A Monument to Denial

When I was a child in the South, places like Jefferson Davis’ retirement home Beauvoir in Biloxi were everywhere.

Only a few remain today. — Shrines to the Lost Cause. Monuments to the Confederacy. Centers that explained why our people lost the Civil War and with it, the entire basis of our regional economy for another century.

By the time I was about six, I learned to be especially careful in talking about how the Old South built its wealth. — Because it was necessary, I was taught, to portray slavery — the hereditary bondage of an entire race of people — as a nettlesome blemish mostly irrelevant to the discussion.

So my elders said.

The Moonlight and Magnolia tradition that embraced my entire family insisted that the men in grey had fought and died for something far nobler than slavery. It was a way of life they were protecting, my elders said. — States’ rights and snow-skinned women in hoop skirts whose honor was guarded from dark threats by an army of handsome white beaux and their ever-present guns.

Many here viewed this dreamlike tradition as a promise. An entitlement. Something they were owed.

But it was an unreal dream from the start — one that only found semblances of reality in fictions like Gone with the Wind. The actual world I saw around me in the South never matched these honeysuckle illusions, which hid poverty, unmet expectations, and deep historical resentments.

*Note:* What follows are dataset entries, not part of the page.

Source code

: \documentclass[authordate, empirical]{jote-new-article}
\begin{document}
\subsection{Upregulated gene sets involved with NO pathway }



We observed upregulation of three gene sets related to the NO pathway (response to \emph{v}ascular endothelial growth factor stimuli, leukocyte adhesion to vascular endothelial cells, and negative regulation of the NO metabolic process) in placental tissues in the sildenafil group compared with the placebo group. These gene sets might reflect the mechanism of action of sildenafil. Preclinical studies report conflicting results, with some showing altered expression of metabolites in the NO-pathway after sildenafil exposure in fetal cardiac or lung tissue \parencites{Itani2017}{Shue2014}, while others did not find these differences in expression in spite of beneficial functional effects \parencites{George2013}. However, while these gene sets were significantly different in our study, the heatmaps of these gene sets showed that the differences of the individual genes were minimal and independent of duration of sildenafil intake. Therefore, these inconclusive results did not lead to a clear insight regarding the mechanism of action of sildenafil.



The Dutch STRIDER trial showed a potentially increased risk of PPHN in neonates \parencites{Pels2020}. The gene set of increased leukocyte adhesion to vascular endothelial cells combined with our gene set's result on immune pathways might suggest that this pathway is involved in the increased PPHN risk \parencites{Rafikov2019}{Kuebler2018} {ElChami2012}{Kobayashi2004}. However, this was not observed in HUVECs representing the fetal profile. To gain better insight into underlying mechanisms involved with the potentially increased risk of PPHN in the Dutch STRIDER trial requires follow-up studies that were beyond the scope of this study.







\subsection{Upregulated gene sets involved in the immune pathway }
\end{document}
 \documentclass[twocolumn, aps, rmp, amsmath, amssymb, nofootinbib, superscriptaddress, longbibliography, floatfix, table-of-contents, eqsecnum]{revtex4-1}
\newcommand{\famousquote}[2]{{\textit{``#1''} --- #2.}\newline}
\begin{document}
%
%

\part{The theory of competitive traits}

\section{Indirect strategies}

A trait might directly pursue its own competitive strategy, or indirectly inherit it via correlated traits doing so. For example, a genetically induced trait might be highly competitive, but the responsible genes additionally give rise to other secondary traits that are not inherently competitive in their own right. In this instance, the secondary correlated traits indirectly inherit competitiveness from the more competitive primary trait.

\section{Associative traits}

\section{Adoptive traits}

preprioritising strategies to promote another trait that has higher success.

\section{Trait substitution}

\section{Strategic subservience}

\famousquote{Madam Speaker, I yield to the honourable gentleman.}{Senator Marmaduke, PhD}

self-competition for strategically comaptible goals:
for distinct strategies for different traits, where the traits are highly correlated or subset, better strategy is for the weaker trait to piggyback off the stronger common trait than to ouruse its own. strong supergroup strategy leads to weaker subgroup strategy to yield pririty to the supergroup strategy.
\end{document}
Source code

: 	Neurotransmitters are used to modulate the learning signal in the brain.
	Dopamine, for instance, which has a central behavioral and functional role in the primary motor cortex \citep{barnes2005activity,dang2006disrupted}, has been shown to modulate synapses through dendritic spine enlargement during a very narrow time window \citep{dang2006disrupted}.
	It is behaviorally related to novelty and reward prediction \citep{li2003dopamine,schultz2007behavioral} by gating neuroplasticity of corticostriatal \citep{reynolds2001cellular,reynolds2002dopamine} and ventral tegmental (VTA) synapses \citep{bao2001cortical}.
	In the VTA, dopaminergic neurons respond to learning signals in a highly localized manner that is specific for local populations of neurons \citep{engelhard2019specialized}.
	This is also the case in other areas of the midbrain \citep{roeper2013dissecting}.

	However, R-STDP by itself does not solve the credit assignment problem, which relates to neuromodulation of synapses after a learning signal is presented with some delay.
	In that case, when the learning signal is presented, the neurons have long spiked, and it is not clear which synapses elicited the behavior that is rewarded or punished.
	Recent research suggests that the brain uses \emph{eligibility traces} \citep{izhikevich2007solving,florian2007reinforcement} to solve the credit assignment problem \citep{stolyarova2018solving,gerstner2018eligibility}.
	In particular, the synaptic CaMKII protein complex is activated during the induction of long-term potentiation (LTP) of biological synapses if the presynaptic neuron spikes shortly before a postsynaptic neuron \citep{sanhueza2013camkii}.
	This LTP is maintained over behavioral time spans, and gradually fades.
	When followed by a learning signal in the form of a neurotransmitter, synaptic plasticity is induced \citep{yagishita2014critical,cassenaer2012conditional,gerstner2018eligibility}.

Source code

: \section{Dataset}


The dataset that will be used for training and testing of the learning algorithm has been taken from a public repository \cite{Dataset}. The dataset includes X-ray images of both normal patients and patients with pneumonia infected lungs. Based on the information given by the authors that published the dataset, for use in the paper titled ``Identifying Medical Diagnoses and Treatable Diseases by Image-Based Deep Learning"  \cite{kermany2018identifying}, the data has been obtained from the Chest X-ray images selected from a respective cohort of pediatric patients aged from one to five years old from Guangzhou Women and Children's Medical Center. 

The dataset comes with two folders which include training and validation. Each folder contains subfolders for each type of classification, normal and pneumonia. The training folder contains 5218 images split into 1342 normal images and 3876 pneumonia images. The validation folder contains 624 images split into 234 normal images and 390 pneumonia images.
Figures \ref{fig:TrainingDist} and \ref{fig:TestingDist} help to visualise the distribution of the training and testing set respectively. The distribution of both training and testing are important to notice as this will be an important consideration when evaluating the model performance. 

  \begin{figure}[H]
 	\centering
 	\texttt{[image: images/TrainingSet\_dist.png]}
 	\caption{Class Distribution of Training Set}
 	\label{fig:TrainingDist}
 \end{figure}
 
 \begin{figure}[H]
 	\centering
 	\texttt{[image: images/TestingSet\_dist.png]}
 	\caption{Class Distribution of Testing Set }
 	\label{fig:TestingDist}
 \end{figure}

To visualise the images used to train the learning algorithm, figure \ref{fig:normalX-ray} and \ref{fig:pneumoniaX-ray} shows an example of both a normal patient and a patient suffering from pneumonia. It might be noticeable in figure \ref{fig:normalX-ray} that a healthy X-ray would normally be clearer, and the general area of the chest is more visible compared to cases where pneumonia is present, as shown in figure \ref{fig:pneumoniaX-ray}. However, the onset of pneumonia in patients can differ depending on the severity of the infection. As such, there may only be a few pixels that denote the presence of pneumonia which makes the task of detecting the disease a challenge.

In this way, denial was elevated to an art form in the South. And it was an attitude that has spread throughout the nation over time.

Beauvoir here in Mississippi is a monument to this same denial. A shrine tended by hoop-skirted women. A center to preserve the legend of something that never really existed.

What remains of the legend today? — Does the same denial continue here and now, in the Twenty-First Century?

Jim and I visited Beauvoir yesterday with that question in mind.

We left on our trip to visit relatives here the same day a troubled man opened fire in a small yoga studio in an upscale neighbor not far from where we live in Tallahassee. He killed two women. News reports now say he identified with the online “incel” movement — misogynist men who say they are “involuntary celibates.” — Men who think they are not getting what is their due, their dreamed-of entitlement.

Our visit was only a week after another man gunned down 11 people at a Pittsburgh synagogue because he felt they were somehow financing a brown-skinned horde sweeping up from Latin nations. — “Invaders,” he ranted, that were out to “kill our people.”

Angry, resentful white men with guns. — Today’s very real and very frightening caricature of the white knights of the imaginary past.

Our tour guide yesterday never mentioned guns, just as she never mentioned slavery or the roughly 620,000 Americans who died in the Civil War.

To the contrary, our trip through Jefferson Davis’ retirement home focused on the beautiful dream that had been built here on denial that hid its origins –denial of the labor forced from other human beings at gunpoint and under threat of the overseer’s lash.

Beautiful illusions and denial are twin sides of the same coin.